For they took a photo of the visitor to the garden at their Thurstonland home and contacted the RSPB bird charity, which put them on to the Natural History Museum in London.
An expert there said the bee was a carpenter bee that normally lives in the Mediterranean and North Africa. This is the furthest north one has ever been spotted.
David said: "After I'd taken the photo I contacted Tim Melling at the RSPB in Denby Dale. He said it was probably a carpenter bee and I should contact the museum."
David, 68, a retired building lecturer at Huddersfield Technical College, then wrote to the museum and sent his photo of the bee.

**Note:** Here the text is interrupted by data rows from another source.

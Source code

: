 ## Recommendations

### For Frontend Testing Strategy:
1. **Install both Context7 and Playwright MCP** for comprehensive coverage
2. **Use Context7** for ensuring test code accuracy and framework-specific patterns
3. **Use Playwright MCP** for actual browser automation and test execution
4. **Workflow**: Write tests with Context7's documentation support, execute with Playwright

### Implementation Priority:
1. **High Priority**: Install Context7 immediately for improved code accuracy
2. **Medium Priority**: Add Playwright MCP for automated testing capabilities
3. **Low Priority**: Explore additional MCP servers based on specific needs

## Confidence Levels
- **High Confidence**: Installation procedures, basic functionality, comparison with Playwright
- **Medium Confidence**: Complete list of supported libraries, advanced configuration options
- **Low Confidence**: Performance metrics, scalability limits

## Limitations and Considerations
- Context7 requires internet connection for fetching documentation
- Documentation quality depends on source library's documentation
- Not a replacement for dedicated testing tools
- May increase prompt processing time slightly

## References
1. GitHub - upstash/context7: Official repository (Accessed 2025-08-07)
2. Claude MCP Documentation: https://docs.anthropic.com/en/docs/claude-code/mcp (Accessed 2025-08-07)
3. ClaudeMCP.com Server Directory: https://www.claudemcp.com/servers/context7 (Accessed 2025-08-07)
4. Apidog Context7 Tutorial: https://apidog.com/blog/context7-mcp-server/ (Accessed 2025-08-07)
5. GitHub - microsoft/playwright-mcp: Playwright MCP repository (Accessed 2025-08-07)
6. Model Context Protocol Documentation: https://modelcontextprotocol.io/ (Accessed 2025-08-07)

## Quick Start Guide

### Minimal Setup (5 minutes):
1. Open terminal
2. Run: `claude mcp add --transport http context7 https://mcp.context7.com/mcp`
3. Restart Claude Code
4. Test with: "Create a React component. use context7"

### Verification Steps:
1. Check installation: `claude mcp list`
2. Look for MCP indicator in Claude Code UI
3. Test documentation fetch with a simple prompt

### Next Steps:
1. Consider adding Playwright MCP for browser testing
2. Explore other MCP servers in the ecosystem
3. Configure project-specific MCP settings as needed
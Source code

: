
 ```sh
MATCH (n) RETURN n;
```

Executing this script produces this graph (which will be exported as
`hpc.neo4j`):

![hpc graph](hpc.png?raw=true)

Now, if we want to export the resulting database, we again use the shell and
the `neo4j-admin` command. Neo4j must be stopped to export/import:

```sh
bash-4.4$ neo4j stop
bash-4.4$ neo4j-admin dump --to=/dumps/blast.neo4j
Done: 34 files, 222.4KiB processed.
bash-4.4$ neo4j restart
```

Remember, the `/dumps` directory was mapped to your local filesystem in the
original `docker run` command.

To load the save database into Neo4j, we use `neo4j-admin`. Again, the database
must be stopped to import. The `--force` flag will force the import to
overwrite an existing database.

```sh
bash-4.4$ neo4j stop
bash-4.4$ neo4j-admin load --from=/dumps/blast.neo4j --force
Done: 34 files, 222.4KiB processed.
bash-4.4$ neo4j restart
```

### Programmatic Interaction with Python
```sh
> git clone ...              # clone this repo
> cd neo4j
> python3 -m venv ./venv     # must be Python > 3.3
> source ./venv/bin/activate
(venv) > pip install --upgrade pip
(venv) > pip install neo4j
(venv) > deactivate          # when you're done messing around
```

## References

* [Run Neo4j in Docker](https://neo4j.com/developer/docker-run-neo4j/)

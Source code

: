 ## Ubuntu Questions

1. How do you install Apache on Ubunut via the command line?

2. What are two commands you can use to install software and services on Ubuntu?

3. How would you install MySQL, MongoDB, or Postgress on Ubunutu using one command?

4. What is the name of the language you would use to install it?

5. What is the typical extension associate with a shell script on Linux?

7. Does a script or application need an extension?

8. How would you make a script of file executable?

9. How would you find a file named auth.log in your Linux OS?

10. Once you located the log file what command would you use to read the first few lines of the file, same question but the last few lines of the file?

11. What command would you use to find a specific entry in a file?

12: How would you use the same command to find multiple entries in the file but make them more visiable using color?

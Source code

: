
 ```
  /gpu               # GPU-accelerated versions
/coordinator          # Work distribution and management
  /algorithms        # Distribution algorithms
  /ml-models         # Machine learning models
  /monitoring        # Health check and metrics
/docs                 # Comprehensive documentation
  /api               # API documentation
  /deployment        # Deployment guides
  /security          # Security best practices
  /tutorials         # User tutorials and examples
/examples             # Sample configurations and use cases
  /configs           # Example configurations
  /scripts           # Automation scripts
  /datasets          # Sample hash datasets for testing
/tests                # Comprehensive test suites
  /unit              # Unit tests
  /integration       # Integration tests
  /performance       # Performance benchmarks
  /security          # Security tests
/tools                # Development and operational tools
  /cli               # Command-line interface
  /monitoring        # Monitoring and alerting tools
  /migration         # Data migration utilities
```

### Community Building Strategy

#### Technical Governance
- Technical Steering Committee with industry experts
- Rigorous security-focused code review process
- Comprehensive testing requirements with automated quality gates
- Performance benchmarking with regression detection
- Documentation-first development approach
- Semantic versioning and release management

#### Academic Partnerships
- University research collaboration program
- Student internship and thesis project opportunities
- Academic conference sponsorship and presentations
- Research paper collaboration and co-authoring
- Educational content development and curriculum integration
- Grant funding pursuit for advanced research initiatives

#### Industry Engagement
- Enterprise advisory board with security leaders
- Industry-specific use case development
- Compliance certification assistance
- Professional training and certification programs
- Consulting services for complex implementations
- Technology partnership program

George Else, curator for the museum's collections management division, wrote back, stating: "The bee is clearly a female Xylocopa and is certainly the most northern we have for this country.
"The world range of this bee includes much of southern Europe, the Middle East and North Africa."
Mr Else said there had been sightings of carpenter bees in southern England and he was sure the bees are capable of flying across the English Channel.
David said: "The bee was on our sweet peas and was so noticeable because it was so black. It was about an inch long, yet the wings were a luminescent blue in the sun. It stayed on the sweet pea for around 20 minutes and then flew away.
"It was so unusual. There was a brisk warm wind blowing from the south that day, so I wonder if that had carried it so far north.
"We've always been fascinated in the strange wildlife spotted by Examiner readers and thought this sighting would interest them," he added.